§ Problem to solve: Your task is to filter the entries and copy every line containing the string "This".

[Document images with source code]
■ ■ ■ ■

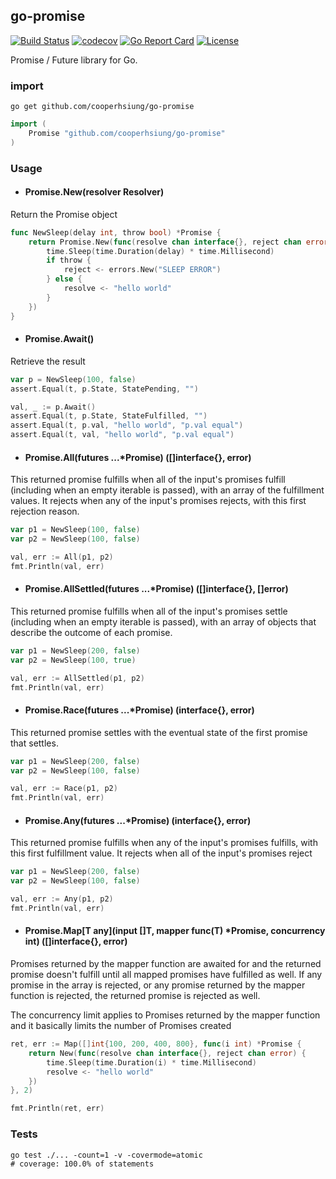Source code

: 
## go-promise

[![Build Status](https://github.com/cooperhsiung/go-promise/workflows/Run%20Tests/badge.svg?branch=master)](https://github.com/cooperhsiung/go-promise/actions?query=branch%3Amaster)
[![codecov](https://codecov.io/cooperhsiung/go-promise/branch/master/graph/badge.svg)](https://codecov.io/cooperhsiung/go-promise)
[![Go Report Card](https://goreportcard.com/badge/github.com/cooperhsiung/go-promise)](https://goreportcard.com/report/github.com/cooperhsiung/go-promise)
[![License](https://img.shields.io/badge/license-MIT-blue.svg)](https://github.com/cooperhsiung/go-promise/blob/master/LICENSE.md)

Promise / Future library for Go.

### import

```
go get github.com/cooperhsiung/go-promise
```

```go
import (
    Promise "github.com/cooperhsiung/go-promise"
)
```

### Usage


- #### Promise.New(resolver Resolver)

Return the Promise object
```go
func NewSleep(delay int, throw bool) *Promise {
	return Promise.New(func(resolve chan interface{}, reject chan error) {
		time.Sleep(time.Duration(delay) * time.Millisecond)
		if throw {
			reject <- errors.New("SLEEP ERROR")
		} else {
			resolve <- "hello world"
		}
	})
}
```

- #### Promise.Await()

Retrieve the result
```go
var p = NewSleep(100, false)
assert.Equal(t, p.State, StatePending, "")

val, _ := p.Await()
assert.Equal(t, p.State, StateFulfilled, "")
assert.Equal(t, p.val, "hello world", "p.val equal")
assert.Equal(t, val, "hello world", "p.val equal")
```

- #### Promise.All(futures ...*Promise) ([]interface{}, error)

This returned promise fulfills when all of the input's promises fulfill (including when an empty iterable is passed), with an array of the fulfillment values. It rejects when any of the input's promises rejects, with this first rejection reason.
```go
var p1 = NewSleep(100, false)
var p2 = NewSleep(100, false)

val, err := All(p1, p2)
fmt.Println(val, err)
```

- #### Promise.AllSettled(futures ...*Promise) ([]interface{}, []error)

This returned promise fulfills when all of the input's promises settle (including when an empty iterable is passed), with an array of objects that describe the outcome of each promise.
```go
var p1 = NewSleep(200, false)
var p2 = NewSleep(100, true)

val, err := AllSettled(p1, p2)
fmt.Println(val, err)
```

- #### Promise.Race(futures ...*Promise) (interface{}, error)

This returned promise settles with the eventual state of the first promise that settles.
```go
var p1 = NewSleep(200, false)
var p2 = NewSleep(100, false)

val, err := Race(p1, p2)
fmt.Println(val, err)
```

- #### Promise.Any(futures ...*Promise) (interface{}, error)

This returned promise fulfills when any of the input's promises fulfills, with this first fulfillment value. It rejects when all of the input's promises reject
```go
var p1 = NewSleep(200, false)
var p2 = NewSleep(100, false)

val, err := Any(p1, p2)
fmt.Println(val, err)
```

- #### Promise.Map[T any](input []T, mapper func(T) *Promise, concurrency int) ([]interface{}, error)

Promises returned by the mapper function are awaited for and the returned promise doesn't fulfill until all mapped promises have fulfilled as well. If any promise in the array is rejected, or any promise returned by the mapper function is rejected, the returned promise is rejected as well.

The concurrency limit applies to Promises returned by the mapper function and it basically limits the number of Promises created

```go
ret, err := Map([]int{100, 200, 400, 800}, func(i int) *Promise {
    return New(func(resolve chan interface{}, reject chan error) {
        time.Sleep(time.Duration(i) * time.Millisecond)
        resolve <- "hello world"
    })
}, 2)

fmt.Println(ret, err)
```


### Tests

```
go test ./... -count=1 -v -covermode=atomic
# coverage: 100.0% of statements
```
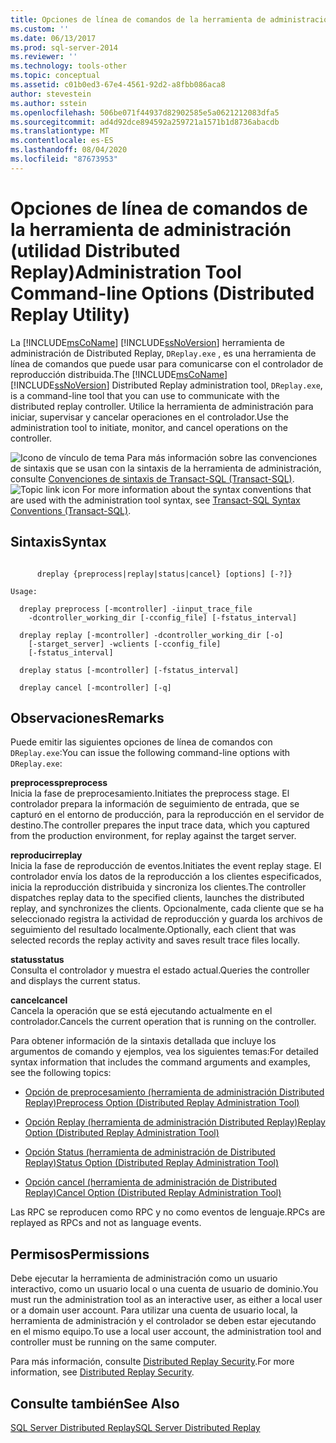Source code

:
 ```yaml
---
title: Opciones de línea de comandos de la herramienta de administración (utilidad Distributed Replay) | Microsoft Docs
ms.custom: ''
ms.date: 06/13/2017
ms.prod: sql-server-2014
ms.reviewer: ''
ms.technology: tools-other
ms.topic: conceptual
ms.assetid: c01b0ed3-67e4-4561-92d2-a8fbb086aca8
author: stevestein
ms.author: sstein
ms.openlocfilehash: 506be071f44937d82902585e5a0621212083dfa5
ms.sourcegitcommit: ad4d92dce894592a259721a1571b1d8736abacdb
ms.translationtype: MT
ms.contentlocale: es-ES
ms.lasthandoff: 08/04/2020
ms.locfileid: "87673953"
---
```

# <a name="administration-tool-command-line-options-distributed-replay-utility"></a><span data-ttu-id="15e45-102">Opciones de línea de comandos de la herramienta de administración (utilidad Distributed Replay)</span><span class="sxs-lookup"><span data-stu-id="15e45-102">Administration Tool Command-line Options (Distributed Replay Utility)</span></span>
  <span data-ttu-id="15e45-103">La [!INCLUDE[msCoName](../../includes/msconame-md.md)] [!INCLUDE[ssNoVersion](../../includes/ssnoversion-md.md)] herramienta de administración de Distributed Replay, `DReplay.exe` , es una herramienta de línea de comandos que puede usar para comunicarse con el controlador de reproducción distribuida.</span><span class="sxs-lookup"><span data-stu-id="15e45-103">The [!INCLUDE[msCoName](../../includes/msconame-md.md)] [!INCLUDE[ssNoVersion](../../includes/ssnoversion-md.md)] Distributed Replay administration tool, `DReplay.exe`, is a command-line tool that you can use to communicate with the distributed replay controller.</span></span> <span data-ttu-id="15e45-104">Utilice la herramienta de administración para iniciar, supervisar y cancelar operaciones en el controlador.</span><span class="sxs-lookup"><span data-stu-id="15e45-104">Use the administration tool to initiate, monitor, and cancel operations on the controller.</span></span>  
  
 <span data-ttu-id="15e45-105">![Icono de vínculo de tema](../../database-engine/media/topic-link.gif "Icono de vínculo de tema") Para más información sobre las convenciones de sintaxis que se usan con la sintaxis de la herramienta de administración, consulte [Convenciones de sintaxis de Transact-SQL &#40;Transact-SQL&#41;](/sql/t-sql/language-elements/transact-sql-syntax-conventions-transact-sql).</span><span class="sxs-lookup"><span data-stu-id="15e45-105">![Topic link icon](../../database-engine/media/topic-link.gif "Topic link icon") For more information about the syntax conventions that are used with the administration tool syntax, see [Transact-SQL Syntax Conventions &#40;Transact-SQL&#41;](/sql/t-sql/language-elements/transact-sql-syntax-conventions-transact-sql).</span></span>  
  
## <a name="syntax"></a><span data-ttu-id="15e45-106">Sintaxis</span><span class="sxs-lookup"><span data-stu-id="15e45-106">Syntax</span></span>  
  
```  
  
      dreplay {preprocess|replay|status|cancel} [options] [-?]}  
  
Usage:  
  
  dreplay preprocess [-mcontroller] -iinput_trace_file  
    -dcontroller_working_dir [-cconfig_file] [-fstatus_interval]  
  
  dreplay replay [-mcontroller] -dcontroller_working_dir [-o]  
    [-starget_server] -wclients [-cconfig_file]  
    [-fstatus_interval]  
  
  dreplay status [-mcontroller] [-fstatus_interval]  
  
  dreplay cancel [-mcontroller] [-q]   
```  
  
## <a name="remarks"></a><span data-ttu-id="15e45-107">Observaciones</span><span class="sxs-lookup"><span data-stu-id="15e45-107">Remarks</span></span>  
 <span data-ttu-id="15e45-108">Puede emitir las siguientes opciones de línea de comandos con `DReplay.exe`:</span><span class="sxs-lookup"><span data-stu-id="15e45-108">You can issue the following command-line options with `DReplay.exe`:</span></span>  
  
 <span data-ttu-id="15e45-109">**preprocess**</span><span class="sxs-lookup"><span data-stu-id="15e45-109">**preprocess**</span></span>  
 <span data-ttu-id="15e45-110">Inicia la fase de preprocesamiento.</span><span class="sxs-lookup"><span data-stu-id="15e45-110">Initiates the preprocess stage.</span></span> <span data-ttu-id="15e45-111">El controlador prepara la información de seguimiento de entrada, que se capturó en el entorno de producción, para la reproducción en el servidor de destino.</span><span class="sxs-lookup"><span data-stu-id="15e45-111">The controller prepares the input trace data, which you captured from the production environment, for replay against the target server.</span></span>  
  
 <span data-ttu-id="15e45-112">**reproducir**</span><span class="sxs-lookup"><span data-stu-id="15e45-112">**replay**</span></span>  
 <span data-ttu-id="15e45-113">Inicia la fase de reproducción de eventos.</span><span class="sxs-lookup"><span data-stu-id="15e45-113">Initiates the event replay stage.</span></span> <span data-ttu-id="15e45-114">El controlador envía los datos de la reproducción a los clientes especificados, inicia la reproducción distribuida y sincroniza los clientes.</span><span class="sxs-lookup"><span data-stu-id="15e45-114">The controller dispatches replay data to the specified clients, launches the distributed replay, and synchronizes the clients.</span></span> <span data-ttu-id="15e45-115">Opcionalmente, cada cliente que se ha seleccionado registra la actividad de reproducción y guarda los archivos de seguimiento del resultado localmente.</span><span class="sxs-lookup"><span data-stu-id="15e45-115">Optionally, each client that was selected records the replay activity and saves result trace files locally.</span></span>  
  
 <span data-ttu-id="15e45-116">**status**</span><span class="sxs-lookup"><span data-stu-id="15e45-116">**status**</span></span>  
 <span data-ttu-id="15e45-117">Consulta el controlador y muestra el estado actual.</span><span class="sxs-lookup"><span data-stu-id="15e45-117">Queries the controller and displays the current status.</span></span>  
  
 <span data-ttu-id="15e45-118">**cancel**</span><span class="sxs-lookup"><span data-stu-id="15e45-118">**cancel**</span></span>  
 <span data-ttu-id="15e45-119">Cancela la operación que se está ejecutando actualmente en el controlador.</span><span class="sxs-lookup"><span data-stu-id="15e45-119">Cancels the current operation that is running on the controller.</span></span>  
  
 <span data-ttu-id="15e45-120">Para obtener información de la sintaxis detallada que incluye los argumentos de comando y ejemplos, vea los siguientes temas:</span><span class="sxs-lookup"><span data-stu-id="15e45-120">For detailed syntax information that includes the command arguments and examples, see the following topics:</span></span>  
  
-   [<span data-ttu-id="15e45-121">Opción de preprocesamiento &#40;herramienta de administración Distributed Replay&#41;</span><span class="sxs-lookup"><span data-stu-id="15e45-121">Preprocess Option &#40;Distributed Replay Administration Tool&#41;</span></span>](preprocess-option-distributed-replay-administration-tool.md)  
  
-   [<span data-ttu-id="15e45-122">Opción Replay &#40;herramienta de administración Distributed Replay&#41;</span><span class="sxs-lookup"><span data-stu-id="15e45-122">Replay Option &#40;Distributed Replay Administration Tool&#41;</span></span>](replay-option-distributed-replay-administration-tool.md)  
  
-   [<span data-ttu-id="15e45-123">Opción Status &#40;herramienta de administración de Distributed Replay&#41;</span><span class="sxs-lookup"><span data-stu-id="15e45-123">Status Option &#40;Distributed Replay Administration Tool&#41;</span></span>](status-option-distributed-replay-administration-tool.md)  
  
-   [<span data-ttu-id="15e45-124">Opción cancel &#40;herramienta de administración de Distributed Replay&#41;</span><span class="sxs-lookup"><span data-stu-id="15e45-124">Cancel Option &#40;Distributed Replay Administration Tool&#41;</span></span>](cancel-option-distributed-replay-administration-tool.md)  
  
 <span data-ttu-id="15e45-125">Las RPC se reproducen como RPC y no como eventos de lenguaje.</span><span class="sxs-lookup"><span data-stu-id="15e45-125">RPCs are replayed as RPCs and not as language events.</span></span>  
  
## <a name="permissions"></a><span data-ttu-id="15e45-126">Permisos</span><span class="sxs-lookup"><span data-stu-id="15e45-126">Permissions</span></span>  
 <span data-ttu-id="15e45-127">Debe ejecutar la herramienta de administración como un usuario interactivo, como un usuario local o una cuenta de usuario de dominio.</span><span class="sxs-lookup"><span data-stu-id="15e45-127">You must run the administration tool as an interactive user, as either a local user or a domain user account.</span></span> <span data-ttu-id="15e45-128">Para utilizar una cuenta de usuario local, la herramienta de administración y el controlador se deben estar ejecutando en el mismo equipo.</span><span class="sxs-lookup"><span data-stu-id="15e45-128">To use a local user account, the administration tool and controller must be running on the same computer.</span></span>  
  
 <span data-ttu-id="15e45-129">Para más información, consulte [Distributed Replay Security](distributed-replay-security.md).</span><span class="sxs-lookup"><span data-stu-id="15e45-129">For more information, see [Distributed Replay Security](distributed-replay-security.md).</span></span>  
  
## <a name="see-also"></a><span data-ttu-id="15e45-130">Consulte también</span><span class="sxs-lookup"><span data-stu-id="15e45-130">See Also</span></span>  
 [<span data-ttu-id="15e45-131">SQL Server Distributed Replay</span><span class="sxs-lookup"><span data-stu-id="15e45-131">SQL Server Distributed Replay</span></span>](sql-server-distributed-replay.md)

■ ■ ■ ■

§ Exercise result:
This returned promise fulfills when all of the input's promises fulfill (including when an empty iterable is passed), with an array of the fulfillment values. It rejects when any of the input's promises rejects, with this first rejection reason.
This returned promise fulfills when all of the input's promises settle (including when an empty iterable is passed), with an array of objects that describe the outcome of each promise.
This returned promise settles with the eventual state of the first promise that settles.
This returned promise fulfills when any of the input's promises fulfills, with this first fulfillment value. It rejects when all of the input's promises reject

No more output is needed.